Mein Fazit: Da ich persönlich kein großer Fan von Ersatz-Produkten bin, habe ich einige der Rezepte, wie z.B. Döner, noch nicht ausprobiert. Ich kann mir aber vorstellen, dass gerade Männer (ein Klischee, das sich immer wieder bestätigt), es sehr beruhigend finden, darauf nicht verzichten zu müssen. Viele dieser Fleisch-Alternativen basieren aber auch auf Gemüse, beispielsweise die veganen Chicken Wings aus Blumenkohl, und sind wirklich sehr lecker. Daher kann ich das Buch jedem empfehlen, der gerne herzhaft isst. Super finde ich auch, dass die Jungs beweisen, dass man auch mit pflanzlicher Kost durchaus sportlich und muskulös sein kann – das eine schließt das andere nicht aus.

Happy Pear Kochbuch von innen

Einfach vegan backen: Süß & herzhaft – zum Genießen & Wohlfühlen

Jérôme Eckmeier und Daniela Lais erklären worauf es beim veganen Backen ankommt und geben Grundrezepte für die wichtigsten Teigarten vor. In rund 80 Rezepten deckt das Backbuch von Pancakes über Muffins, Torten, Weihnachtsgbebäck und Strudel bis hin zu Flammkuchen und Pizza wirklich alle Bereiche ab.

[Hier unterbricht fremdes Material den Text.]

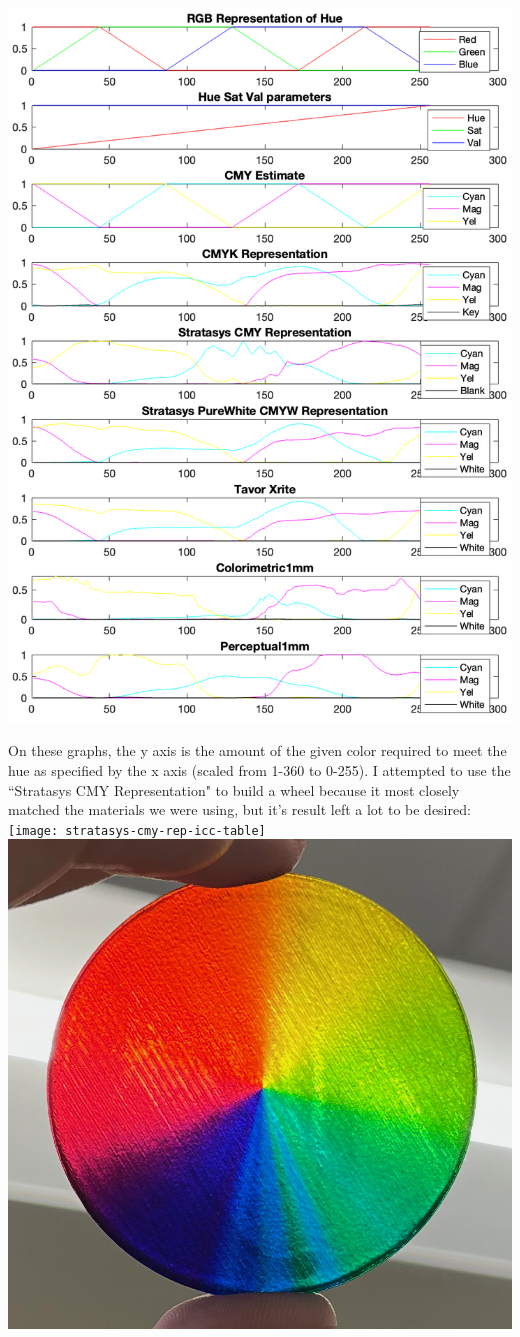 \documentclass{article}
\begin{document}
\begin{multicols}{2}
\noindent
\includegraphics[width=\columnwidth]{color-correction-graphs}

\noindent
On these graphs, the y axis is the amount of the given color required to meet the hue as specified by the x axis (scaled from 1-360 to 0-255). I attempted to use the ``Stratasys CMY Representation" to build a wheel because it most closely matched the materials we were using, but it's result left a lot to be desired:
\\

\noindent
\texttt{[image: stratasys-cmy-rep-icc-table]}
\includegraphics[width=0.517\columnwidth]{stratasys-cmy-rep-icc}
\


\end{multicols}
\end{document}
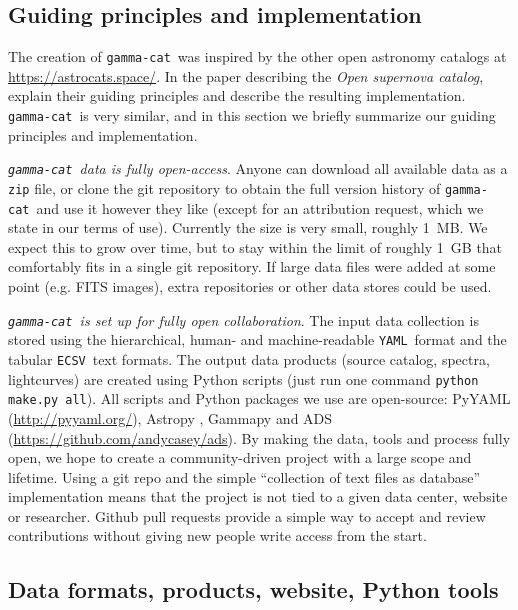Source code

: \documentclass[11pt,twoside]{article}
\newcommand{\gammacat}{\texttt{gamma-cat}}
\newcommand{\yaml}{\texttt{YAML}}
\newcommand{\ecsv}{\texttt{ECSV}}
\newcommand{\astrocats}{\url{https://astrocats.space/}}
\newcommand{\pyads}{\url{https://github.com/andycasey/ads}}
\begin{document}
\subsection{Guiding principles and implementation}

The creation of \gammacat\ was inspired by the other open astronomy catalogs at
\astrocats. In the paper describing the \emph{Open supernova catalog},
\citet{sne-cat} explain their guiding principles and describe the resulting
implementation. \gammacat\ is very similar, and in this section we briefly
summarize our guiding principles and implementation.

\emph{\gammacat\ data is fully open-access}. Anyone can download all available
data as a \texttt{zip} file, or clone the git repository to obtain the full
version history of \gammacat\ and use it however they like (except for an
attribution request, which we state in our terms of use). Currently the size is
very small, roughly 1~MB. We expect this to grow over time, but to stay within
the limit of roughly 1~GB that comfortably fits in a single git repository. If
large data files were added at some point (e.g. FITS images), extra repositories
or other data stores could be used.

\emph{\gammacat\ is set up for fully open collaboration}. The input data
collection is stored using the hierarchical, human- and machine-readable \yaml\
format and the tabular \ecsv\ text formats. The output data products (source
catalog, spectra, lightcurves) are created using Python scripts (just run one
command \texttt{python make.py all}). All scripts and Python packages we use are
open-source: PyYAML (\url{http://pyyaml.org/}), Astropy \citep{astropy}, Gammapy
\citep{gammapy} and ADS (\pyads). By making the data, tools and process fully
open, we hope to create a community-driven project with a large scope and
lifetime. Using a git repo and the simple ``collection of text files as
database'' implementation means that the project is not tied to a given data
center, website or researcher. Github pull requests provide a simple way to
accept and review contributions without giving new people write access from the
start.

\subsection{Data formats, products, website, Python tools}
\end{document}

Mein Fazit: Ein tolles Grundlagenwerk, das alle Klassiker enthält, wie z.B. Bienenstich, Donauwellen und Russischer Zupfkuchen. Für Neulinge im pflanzlichen Backen auf jeden Fall empfehlenswert, da sehr viele grundlegende Informationen vorneweg vermittelt werden.  Milchprodukte werden standardmäßig durch Soja-Produkte ersetzt, allerdings benutze ich z.B. lieber Hafermilch oder Mandelyoghurt und das funktioniert genauso gut.

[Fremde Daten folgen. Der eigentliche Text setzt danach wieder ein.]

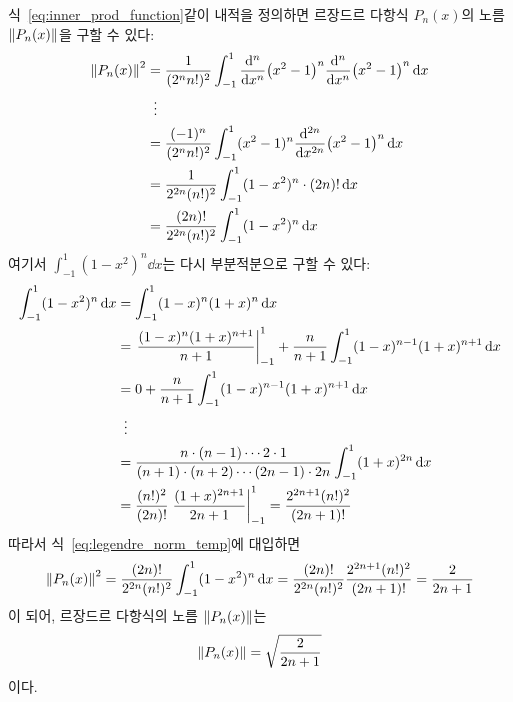 \documentclass[../engineering_mathematics_lecture_note.tex]{subfiles}
\begin{document}
\begin{remark}
    식~\ref{eq:inner_prod_function}\와 같이 내적을 정의하면 르장드르 다항식 $P_n(x)$의 노름 $\norm{P_n(x)}$을 구할 수 있다:
    \begin{align}
        \norm{P_n(x)}^2 &= \frac{1}{(2^n n!)^2} \int^1_{-1} \dv[n]{x} (x^2 - 1)^n \dv[n]{x} (x^2 - 1)^n \dd{x} \nonumber \\
                        &\vdotswithin{=}\nonumber \\
                        &= \frac{(-1)^n}{(2^n n!)^2} \int^1_{-1} (x^2 - 1)^n \dv[2n]{x} (x^2 - 1)^n \dd{x}\nonumber \\
                        &= \frac{1}{2^{2n} (n!)^2} \int^1_{-1} (1 - x^2)^n \cdot (2n)! \dd{x}\nonumber \\
                        &= \frac{(2n)!}{2^{2n} (n!)^2} \int^1_{-1} (1 - x^2)^n \dd{x}\label{eq:legendre_norm_temp}
    \end{align}
    여기서 $\int^1_{-1} (1 - x^2)^n \dd{x}$는 다시 부분적분으로 구할 수 있다:
    \begin{align*}
        \int^1_{-1} (1 - x^2)^n \dd{x} &= \int^1_{-1} (1 - x)^n (1 + x)^n \dd{x}\\
                                       &= \left.\frac{(1 - x)^n (1 + x)^{n + 1}}{n + 1} \right|^1_{-1} + \frac{n}{n + 1} \int^1_{-1} (1 - x)^{n - 1} (1 + x)^{n + 1} \dd{x}\\
                                       &= 0 + \frac{n}{n + 1} \int^1_{-1} (1 - x)^{n - 1} (1 + x)^{n + 1} \dd{x}\\
                                       &\vdotswithin{=}\\
                                       &= \frac{n \cdot (n - 1) \cdots 2 \cdot 1}{(n + 1) \cdot (n + 2) \cdots (2n - 1) \cdot 2n} \int^1_{-1} (1 + x)^{2n} \dd{x}\\
                                       &= \frac{(n!)^2}{(2n)!} \left. \frac{(1 + x)^{2n + 1}}{2n + 1} \right|^1_{-1} = \frac{2^{2n + 1} (n!)^2}{(2n + 1)!} 
    \end{align*}
    따라서 식~\ref{eq:legendre_norm_temp}에 대입하면
    \begin{equation*}
        \norm{P_n(x)}^2 = \frac{(2n)!}{2^{2n} (n!)^2} \int^1_{-1} (1 - x^2)^n \dd{x} = \frac{(2n)!}{2^{2n} (n!)^2} \frac{2^{2n + 1} (n!)^2}{(2n + 1)!} = \frac{2}{2n + 1}
    \end{equation*}
    이 되어, 르장드르 다항식의 노름 $\norm{P_n(x)}$는
    \begin{equation*}
        \norm{P_n(x)} = \sqrt{\frac{2}{2n + 1}}
    \end{equation*}
    이다.
\end{remark}
\end{document}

Einfach Vegan Backen von innen

 

DIY – Do it yourself 

 

Fünf Hausmittel ersetzen eine Drogerie: Einfach mal selber machen!

In diesem Praxishandbuch von smarticular.net sind über 300 Anwendungen für Haushalt, Garten und Körperpflege, die man mithilfe von nur 5 Zutaten zubereiten kann. Denn aus Essig, Waschsoda, Natron, Zitronensäure und Kernseife kannst du Waschmittel und Co ganz einfach selbst herstellen. Damit sparst du nicht nur Geld sondern schonst auch die Umwelt, denn gerade handelsübliche Reinigungsmittel enthalten sehr viele Chemikalien und sind natürlich in Plastik verpackt. Zudem findest du auf smarticular.net weitere tolle Tipps und Erfahrungsberichte sowie ein Forum zum Austausch mit der smarticular-Community.

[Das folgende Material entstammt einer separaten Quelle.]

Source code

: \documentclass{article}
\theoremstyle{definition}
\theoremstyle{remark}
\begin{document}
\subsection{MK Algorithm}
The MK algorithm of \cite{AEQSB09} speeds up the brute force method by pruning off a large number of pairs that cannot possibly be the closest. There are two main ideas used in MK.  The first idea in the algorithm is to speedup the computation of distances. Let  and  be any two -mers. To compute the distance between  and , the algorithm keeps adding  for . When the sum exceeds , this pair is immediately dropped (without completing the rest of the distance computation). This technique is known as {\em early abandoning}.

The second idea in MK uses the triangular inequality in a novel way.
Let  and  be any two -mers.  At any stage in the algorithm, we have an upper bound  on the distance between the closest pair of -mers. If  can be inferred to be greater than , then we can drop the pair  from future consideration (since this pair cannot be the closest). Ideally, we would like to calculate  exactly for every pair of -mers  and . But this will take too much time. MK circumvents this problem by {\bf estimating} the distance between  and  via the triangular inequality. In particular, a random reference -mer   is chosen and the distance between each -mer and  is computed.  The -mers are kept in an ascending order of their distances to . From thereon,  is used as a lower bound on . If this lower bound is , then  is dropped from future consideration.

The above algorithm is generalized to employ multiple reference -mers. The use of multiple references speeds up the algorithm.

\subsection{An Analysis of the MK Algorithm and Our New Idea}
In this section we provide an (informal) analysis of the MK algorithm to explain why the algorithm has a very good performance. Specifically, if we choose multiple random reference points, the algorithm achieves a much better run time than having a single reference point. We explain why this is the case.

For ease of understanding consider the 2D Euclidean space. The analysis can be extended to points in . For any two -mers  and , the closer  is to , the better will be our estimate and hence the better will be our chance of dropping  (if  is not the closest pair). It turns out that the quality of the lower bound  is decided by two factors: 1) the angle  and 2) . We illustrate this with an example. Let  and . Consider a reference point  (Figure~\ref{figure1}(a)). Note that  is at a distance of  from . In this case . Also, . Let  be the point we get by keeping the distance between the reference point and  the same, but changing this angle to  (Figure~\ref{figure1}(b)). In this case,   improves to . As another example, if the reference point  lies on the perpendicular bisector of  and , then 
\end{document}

Mein Fazit: Ich habe mich schon öfter gefragt, ob man wirklich für jede Oberfläche ein eigenes Putzmittel braucht. Im Bad habe ich schon lange hauptsächlich mit Essig geputzt, da das bei unserem kalkhaltigen Wasser einfach am besten funktioniert. Durch das Buch habe ich jetzt auch herausgefunden, wie es in Zukunft nicht mehr nach Essig riecht. Man kann einfach Zitrusschalen in Essig einlegen und dadurch einen duftenden Allzweckreiniger herstellen. Aber auch was Körperpflege betrifft, kannst du wirklich vieles selbst machen, zum Beispiel Deo. Gerade bei sensibler Haut ist das wirklich klasse. Das Buch ist für dich bestens geeignet, wenn du gerne DIY-Rezepte ausprobierst und lieber natürliche Produkte statt Chemie-Keulen verwendest.